Google Takeout offers an automated form/link to download the data directly from the website. The data is available in multiple formats (JSON, GeoJSON and CSV) depending on the type of data, and includes:

  • Preferences and personal places in Maps,
  • Food and drink preferences,
  • Commute routes,
  • Added dishes, products, activities
  • Labelled places
  • Location data collected (while opted-in to Location History),
  • Records of your starred places and place reviews,
  • Your preferences and personal places in Maps

Slack

Users can update their basic profile information at any time by accessing and editing their accounts. GDPR’s removal and portability requests, however, are typically only possible through the administrator of you Slack instance. Go to the bottom of your Team Settings page to check whether compliance exports have been turned on for your team.

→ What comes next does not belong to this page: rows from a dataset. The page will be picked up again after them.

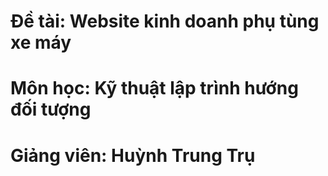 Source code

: # Đề tài: Website kinh doanh phụ tùng xe máy
# Môn học: Kỹ thuật lập trình hướng đối tượng
# Giảng viên: Huỳnh Trung Trụ
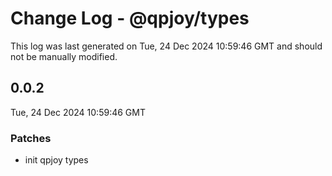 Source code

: # Change Log - @qpjoy/types

This log was last generated on Tue, 24 Dec 2024 10:59:46 GMT and should not be manually modified.

## 0.0.2

Tue, 24 Dec 2024 10:59:46 GMT

### Patches

- init qpjoy types
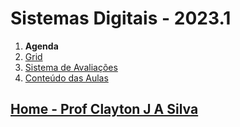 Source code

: # Sistemas Digitais - 2023.1

1. **Agenda**
2. [Grid](sisdig_aulas/Grid_SisDig.md)
3. [Sistema de Avaliações](/./avaliacoes.md)
4. [Conteúdo das Aulas](sisdig_aulas.md)


## [Home - Prof Clayton J A Silva](/index.md)
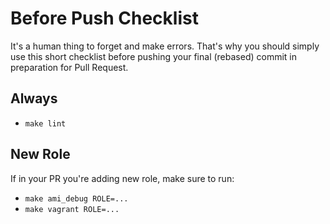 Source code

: # Before Push Checklist

It's a human thing to forget and make errors. That's why you should simply use
this short checklist before pushing your final (rebased) commit in preparation for
Pull Request.




## Always

* `make lint`




## New Role

If in your PR you're adding new role, make sure to run:

* `make ami_debug ROLE=...`
* `make vagrant ROLE=...`
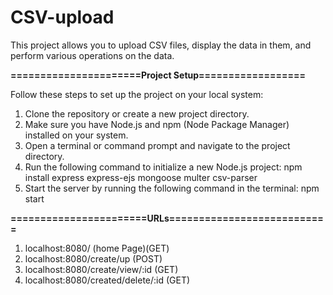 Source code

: # CSV-upload
This project allows you to upload CSV files, display the data in them, and perform various operations on the data.

**======================Project Setup==================**

Follow these steps to set up the project on your local system:
1. Clone the repository or create a new project directory.
2. Make sure you have Node.js and npm (Node Package Manager) installed on your system.
3. Open a terminal or command prompt and navigate to the project directory.
4. Run the following command to initialize a new Node.js project:
    npm install express express-ejs mongoose multer csv-parser
5. Start the server by running the following command in the terminal:
    npm start


**=======================URLs===========================**

   1. localhost:8080/  (home Page)(GET)
   2. localhost:8080/create/up (POST)
   3. localhost:8080/create/view/:id (GET)
   4. localhost:8080/created/delete/:id (GET)
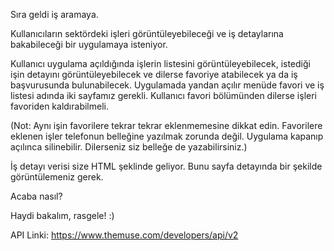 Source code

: Sıra geldi iş aramaya.

Kullanıcıların sektördeki işleri görüntüleyebileceği ve iş detaylarına bakabileceği bir uygulamaya isteniyor.

Kullanıcı uygulama açıldığında işlerin listesini görüntüleyebilecek, istediği işin detayını görüntüleyebilecek ve dilerse favoriye atabilecek ya da iş başvurusunda bulunabilecek.
Uygulamada yandan açılır menüde favori ve iş listesi adında iki sayfamız gerekli. Kullanıcı favori bölümünden dilerse işleri favoriden kaldırabilmeli.

(Not: Aynı işin favorilere tekrar tekrar eklenmemesine dikkat edin. Favorilere eklenen işler telefonun belleğine yazılmak zorunda değil. Uygulama kapanıp açılınca silinebilir.
Dilerseniz siz belleğe de yazabilirsiniz.)

İş detayı verisi size HTML şeklinde geliyor. Bunu sayfa detayında bir şekilde görüntülemeniz gerek.

Acaba nasıl?

Haydi bakalım, rasgele! :)

API Linki: https://www.themuse.com/developers/api/v2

Slack offers your space’s administrators various data portability and management tools:

  • Import and export tools allowing to access, import, and export their Customer Data using Slack’s tools.
  • Profile deletion tool. Allows to respond to user requests to delete personal information, such as names and email addresses, from a Slack account.
  • Workspace settings center. See your workspace’s plan and settings, or contact an admin who controls the workspace.

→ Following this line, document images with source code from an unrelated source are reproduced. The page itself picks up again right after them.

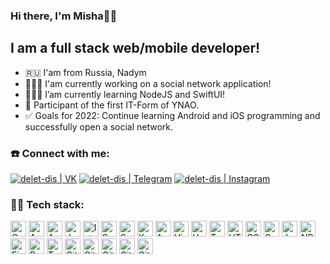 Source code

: ### Hi there, I'm Misha🖖🏼

## I am a full stack web/mobile developer!
- 🇷🇺 I'am from Russia, Nadym
- 👨🏻‍💻 I'am currently working on a social network application!
- 👨🏻‍🎓 I’am currently learning NodeJS and SwiftUI!
- 🚀 Participant of the first IT-Form of YNAO.
- ✅ Goals for 2022: Continue learning Android and iOS programming and successfully open a social network.


### ☎️ Connect with me:

[<img alt="delet-dis | VK" src="https://img.shields.io/badge/-Vk-2D2F37.svg?logo=vk&style=for-the-badge" />][website]
[<img alt="delet-dis | Telegram" src="https://img.shields.io/badge/-Telegram-2CA5E0.svg?logo=telegram&style=for-the-badge" />][telegram]
[<img alt="delet-dis | Instagram" src="https://img.shields.io/badge/-Instagram-4c5df7.svg?logo=instagram&style=for-the-badge" />][instagram]


### 💪🏻 Tech stack:

[<img  alt="C" height="25px" src="https://img.shields.io/badge/-C++-B24DFF.svg?logo=&style=for-the-badge" />][C]
[<img  alt="Android Jetpack" height="25px" src="https://img.shields.io/badge/-Android Jetpack-67C951.svg?logo=&style=for-the-badge" />][jetpack]
[<img  alt="Android Studio" height="25px" src="https://img.shields.io/badge/-Android%20studio-A4C639.svg?logo=&style=for-the-badge" />][android-studio]
[<img  alt="Java" height="25px" src="https://img.shields.io/badge/-Java-007396.svg?logo=&style=for-the-badge" />][java]
[<img  alt="Intellij Idea" height="25px" src="https://img.shields.io/badge/-Intellij%20idea-000000.svg?logo=&style=for-the-badge" />][idea]
[<img  alt="Swift" height="25px" src="https://img.shields.io/badge/-Swift-F04934.svg?logo=&style=for-the-badge" />][swift]
[<img  alt="SwiftUI" height="25px" src="https://img.shields.io/badge/-SwiftUI-1FCBFF.svg?logo=&style=for-the-badge" />][swiftui]
[<img  alt="Xcode" height="25px" src="https://img.shields.io/badge/-Xcode-2964D6.svg?logo=&style=for-the-badge" />][xcode]
[<img  alt="AppCode" height="25px" src="https://img.shields.io/badge/-AppCode-1CDA92.svg?logo=&style=for-the-badge" />][appcode]
[<img  alt="Visual Studio Code" height="25px" src="https://img.shields.io/badge/-Visual studio code-007ACC.svg?logo=&style=for-the-badge" />][vs-code]
[<img  alt="Vue" height="25px" src="https://img.shields.io/badge/-Vue-41B883.svg?logo=&style=for-the-badge" />][vue]
[<img  alt="TypeScript" height="25px" src="https://img.shields.io/badge/-TypeScript-2C7489.svg?logo=&style=for-the-badge" />][typescript]
[<img  alt="HTML5" height="25px" src="https://img.shields.io/badge/-Html5-E34F26.svg?logo=&style=for-the-badge" />][html5]
[<img  alt="CSS3" height="25px" src="https://img.shields.io/badge/-Css3-1572B6.svg?logo=&style=for-the-badge" />][css3]
[<img  alt="Sass" height="25px" src="https://img.shields.io/badge/-Sass-CC6699.svg?logo=&style=for-the-badge" />][sass]
[<img  alt="JavaScript" height="25x" src="https://img.shields.io/badge/-Javascript-F7DF1E.svg?logo=&style=for-the-badge" />][js]
[<img  alt="NPM" height="25px" src="https://img.shields.io/badge/-Npm-CB3837.svg?logo=&style=for-the-badge" />][npm]
[<img  alt="Figma" height="25px" src="https://img.shields.io/badge/-Figma-0ACF83.svg?logo=&style=for-the-badge" />][figma]
[<img  alt="Postman" height="25px" src="https://img.shields.io/badge/-Postman-FD6F36.svg?logo=&style=for-the-badge"/>][postman]
[<img  alt="Travis CI" height="25px" src="https://img.shields.io/badge/-Travis ci-3EAAAF.svg?logo=&style=for-the-badge" />][travisci]
[<img  alt="Github actions" height="25px" src="https://img.shields.io/badge/-Github actions-2F6EFB.svg?logo=&style=for-the-badge" />][github-actions]
[<img  alt="Git" height = "25px" src="https://img.shields.io/badge/-Git-F05032.svg?logo=&style=for-the-badge" />][git]
[<img  alt="GitHub" height="25px" src="https://img.shields.io/badge/-Github-181717.svg?logo=&style=for-the-badge" />][github]
[<img  alt="GitHub" height="25px" src="https://img.shields.io/badge/-php-1CDA92.svg?logo=&style=for-the-badge" />][php]
[<img  alt="GitHub" height="25px" src="https://img.shields.io/badge/-sql-CB3837.svg?logo=&style=for-the-badge" />][sql]

<br/>
<br/>
<br/>
<br/>


[website]: https://vk.com/id455717947
[instagram]: https://instagram.com/
[second-fsd-task]: https://github.com/Erma4okmi/Erma4okmi
[telegram]: https://t.me/erm_ndm

[vs-code]: https://code.visualstudio.com
[html5]: https://dev.w3.org/html5/html-author
[css3]: https://www.w3.org/Style/CSS/specs.en.html
[sass]: https://sass-lang.com/
[js]: https://www.javascript.com/
[git]: https://git-scm.com/
[github]: https://github.com/
[parcel]: https://parceljs.org/
[figma]: https://www.figma.com/
[npm]: https://www.npmjs.com/
[less]: http://lesscss.org/
[pug]: https://pugjs.org/
[travisci]: https://travis-ci.org/
[idea]: https://www.jetbrains.com/idea/
[android-studio]: https://developer.android.com/studio
[C]: https://metanit.com/cpp/c/
[java]: https://www.java.com/
[php]: https://php.com/
[postman]: https://www.postman.com/
[jetpack]: https://developer.android.com/jetpack
[github-actions]: https://github.com/features/actions
[swift]: https://www.apple.com/swift/
[swiftui]: https://developer.apple.com/xcode/swiftui/
[xcode]: hhttps://developer.apple.com/xcode/
[appcode]: https://www.jetbrains.com/objc/
[vue]: https://vuejs.org
[typescript]: https://www.typescriptlang.org
[SQL]: https://www.mysql.com/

The content available for export may be limited depending on the organization’s plan and data retention settings. The download is prepared in CSV and text formats.

What Slack Knows About You

Slack data download is prepared in a .zip file and contains your:

  • Message history
  • Private channels
  • Direct messages

Final Thoughts

The EU was the first mover with data-protection laws and many other countries are now following suit, such as BrazilIndia, and the US

Many data-protection authorities in Europe have already started making use of their newly acquired powers. 

Case in point: the UK’s Information Commissioner’s Office (ICO) recently imposed a fine of £99,200,396 ($123,705,870) on the international hotel chain Marriott for non-compliance. 

But these high-profile cases are not the only examples. By browsing GDPR Enforcement Tracker, a website that keeps a regularly updated, comprehensive list of all companies fined under the new data-protection law, we can see that various EU DPAs have already handed down fines in over 66 separate cases. 

The future of online advertising, and the internet more broadly, is one that respects user privacy by default and adheres to privacy and data-protection laws.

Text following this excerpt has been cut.